Mornings are a crazy marathon – trying to get both grandchildren up, dressed, lunches made and finally youngsters off to school. Schools are far more demanding than when our daughters were little. We’re so exhausted that we generally go to bed as soon as the grandkids are asleep. Our friends think we’re insane but we’d do it again in a heartbeat.

Like many seniors, we’ve had to deal with health issues. In 2004, I was treated for breast cancer. In 2006, Brian had a quadruple bypass. This past February, I had a seizure caused by a prescription drug and the Ministry of Transport “temporarily” suspended my driver’s licence. I’m still trying to get it reinstated. Currently Brian has to drive the kids to and from all of their activities – some in two different places at the same time.

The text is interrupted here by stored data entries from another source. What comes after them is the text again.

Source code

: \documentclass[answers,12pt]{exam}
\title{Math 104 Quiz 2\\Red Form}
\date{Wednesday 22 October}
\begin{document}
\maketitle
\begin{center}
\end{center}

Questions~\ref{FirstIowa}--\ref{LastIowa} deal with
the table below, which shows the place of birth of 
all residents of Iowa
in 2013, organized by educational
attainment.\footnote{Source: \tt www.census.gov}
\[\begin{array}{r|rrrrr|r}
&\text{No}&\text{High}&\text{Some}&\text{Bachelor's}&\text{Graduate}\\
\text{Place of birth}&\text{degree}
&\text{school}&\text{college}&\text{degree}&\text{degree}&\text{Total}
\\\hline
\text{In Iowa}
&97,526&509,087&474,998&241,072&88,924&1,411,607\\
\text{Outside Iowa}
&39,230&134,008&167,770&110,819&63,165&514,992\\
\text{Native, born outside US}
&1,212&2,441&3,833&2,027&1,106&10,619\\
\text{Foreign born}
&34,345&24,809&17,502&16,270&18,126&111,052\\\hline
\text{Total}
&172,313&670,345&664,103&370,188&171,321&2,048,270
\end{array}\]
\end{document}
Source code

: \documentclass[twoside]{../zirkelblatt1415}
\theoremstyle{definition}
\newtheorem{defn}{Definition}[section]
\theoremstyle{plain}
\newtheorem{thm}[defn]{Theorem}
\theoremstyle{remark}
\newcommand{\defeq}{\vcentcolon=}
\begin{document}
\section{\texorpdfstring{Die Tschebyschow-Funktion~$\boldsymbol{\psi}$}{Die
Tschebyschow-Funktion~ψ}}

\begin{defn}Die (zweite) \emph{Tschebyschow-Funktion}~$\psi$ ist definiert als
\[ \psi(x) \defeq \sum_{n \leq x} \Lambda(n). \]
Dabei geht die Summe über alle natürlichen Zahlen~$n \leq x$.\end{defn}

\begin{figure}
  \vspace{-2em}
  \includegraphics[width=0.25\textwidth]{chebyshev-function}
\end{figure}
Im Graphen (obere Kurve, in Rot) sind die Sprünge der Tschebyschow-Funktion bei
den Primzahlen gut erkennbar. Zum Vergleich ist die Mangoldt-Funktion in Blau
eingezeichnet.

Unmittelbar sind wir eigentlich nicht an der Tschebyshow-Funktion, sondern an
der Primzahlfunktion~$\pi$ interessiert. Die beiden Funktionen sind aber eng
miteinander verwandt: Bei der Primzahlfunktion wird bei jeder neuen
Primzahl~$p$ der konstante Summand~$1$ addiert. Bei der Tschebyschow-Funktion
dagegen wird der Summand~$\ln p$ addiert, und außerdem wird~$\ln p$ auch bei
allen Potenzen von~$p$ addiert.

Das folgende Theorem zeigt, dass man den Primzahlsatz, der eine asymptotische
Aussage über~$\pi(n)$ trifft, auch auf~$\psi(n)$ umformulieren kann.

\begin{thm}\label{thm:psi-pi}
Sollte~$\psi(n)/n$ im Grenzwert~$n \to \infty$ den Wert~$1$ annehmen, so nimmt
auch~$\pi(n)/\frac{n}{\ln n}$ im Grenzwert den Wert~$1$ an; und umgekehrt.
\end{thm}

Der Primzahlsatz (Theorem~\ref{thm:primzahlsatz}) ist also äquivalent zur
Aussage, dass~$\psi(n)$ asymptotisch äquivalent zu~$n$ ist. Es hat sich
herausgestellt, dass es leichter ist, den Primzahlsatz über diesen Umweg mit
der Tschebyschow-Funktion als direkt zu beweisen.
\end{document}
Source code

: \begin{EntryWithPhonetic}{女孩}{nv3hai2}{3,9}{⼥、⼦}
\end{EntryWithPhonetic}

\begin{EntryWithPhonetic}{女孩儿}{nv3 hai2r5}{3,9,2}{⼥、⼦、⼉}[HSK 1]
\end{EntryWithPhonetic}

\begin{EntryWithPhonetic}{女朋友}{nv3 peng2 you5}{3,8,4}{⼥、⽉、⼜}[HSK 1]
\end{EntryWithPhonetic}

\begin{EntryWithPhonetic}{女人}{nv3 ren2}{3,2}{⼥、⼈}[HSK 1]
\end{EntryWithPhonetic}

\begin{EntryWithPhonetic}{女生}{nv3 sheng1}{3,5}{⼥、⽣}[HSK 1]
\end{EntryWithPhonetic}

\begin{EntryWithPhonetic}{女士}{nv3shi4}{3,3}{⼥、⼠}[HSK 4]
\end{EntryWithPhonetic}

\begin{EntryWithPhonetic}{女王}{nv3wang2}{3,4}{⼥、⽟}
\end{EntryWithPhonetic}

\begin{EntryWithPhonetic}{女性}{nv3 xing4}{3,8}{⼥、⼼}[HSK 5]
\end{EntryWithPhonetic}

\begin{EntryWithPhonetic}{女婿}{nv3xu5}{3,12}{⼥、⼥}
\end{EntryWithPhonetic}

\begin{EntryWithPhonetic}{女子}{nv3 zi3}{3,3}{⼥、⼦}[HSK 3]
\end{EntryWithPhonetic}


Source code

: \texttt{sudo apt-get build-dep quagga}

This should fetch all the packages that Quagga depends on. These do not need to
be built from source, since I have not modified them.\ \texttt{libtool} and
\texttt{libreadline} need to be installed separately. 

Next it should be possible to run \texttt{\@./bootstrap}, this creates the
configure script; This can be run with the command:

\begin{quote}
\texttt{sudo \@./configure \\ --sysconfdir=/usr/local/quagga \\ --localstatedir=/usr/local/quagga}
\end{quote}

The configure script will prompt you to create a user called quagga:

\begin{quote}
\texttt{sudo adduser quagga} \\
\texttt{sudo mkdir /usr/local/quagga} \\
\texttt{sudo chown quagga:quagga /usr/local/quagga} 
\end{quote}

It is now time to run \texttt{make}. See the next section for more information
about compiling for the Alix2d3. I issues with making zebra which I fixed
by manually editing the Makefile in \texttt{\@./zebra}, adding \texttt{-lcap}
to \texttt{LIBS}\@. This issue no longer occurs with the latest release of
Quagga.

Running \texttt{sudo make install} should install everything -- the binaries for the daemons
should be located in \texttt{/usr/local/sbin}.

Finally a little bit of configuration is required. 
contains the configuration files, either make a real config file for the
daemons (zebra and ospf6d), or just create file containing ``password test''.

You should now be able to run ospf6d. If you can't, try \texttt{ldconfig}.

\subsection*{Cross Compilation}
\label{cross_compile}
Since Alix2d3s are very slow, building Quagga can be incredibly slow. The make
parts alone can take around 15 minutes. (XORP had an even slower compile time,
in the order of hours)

We have been helped by subsidized child care through Toronto Children’s Services and now need it only after school for our granddaughter, in second grade. We’ve also received a “Temporary Care Assistance” (TCA) of $419 per month through the same agency, funded by the provincial government – a total of $5,028 annually. Their mother receives Ontario Disability Support – if they lived with her instead of us, she would receive a similar amount for their care.

That monthly $419 does not go very far. We work hard to give these children a stable, loving, middle-class home – ordinary except that we have grey hair, wrinkles and live on retirement income. They’re healthy eaters and quickly wear out clothing and shoes. We attempt to burn up their energy with Cubs, Brownies, swim team and summer day camps – all of which are costly.

A foster home for our grandchildren would cost the taxpayers more than $25,000 per year. The taxpayers would also be footing the bill for Children’s Aid Society staff and the children’s clothing. I estimate that in the past 5 1/2 years, my husband and I have saved the Ontario government well over $125,000 by keeping the kids out of CAS. Now our monthly $419 is about to get cut off.

Madeleine Meilleur, minister of community and social services, has issued a directive to Ontario communities to cut off TCA to the 5,100 grandparents and kinship families across the province who have been receiving this funding. 5,644 children will be affected and this move will save the government about $16.5 million annually. Families in Ottawa and Hamilton have already been cut off.

Meilleur suggests that if we are really poor, we can apply for Ontario Works (i.e. welfare) – an insult to every grandparent or extended family member in this situation.

If we kinship families reacted to the Liberal cut by handing the children over to the nearest Children’s Aid Society, the taxpayers would have to pay five times as much as they do now – more than $1,000 per month per child, and even more if the child has learning or behaviour problems.

This move would cost the government about $67 million more annually than they currently pay us, but the Liberals know that we are bound to these children by love, and that we will do nothing to hurt them.

The McGuinty government seems unaware that the approximately $16.5 million paid annually to grandparents and kinfolk are merely lines in a ledger. This money does not go outside the province or languish in bank accounts, but is recycled many times over in the Ontario economy. TCA is immediately spent for groceries and clothing – thus helping the struggling retail sector and resurfacing over and over in provincial tax revenues – exactly what is needed in a recession.

TCA is an investment in the poorest among us – children whose biological parents cannot or will not look after them. The Liberals behaved shamefully on Nov. 4, and this grandmother won’t forget it.

Bonnie Buxton is a journalist and co-founder of the FASworld Alliance.

This entry was posted on Wednesday, November 26th, 2008 at 5:41 pm and is filed under Child & Family Debates, Governance Debates, Health Debates, Social Security Debates. You can follow any responses to this entry through the RSS 2.0 feed. You can skip to the end and leave a response. Pinging is currently not allowed.

One Response to “Province counts its pennies rather than support families”

  1. Tambrey says:

    This shows real expstriee. Thanks for the answer.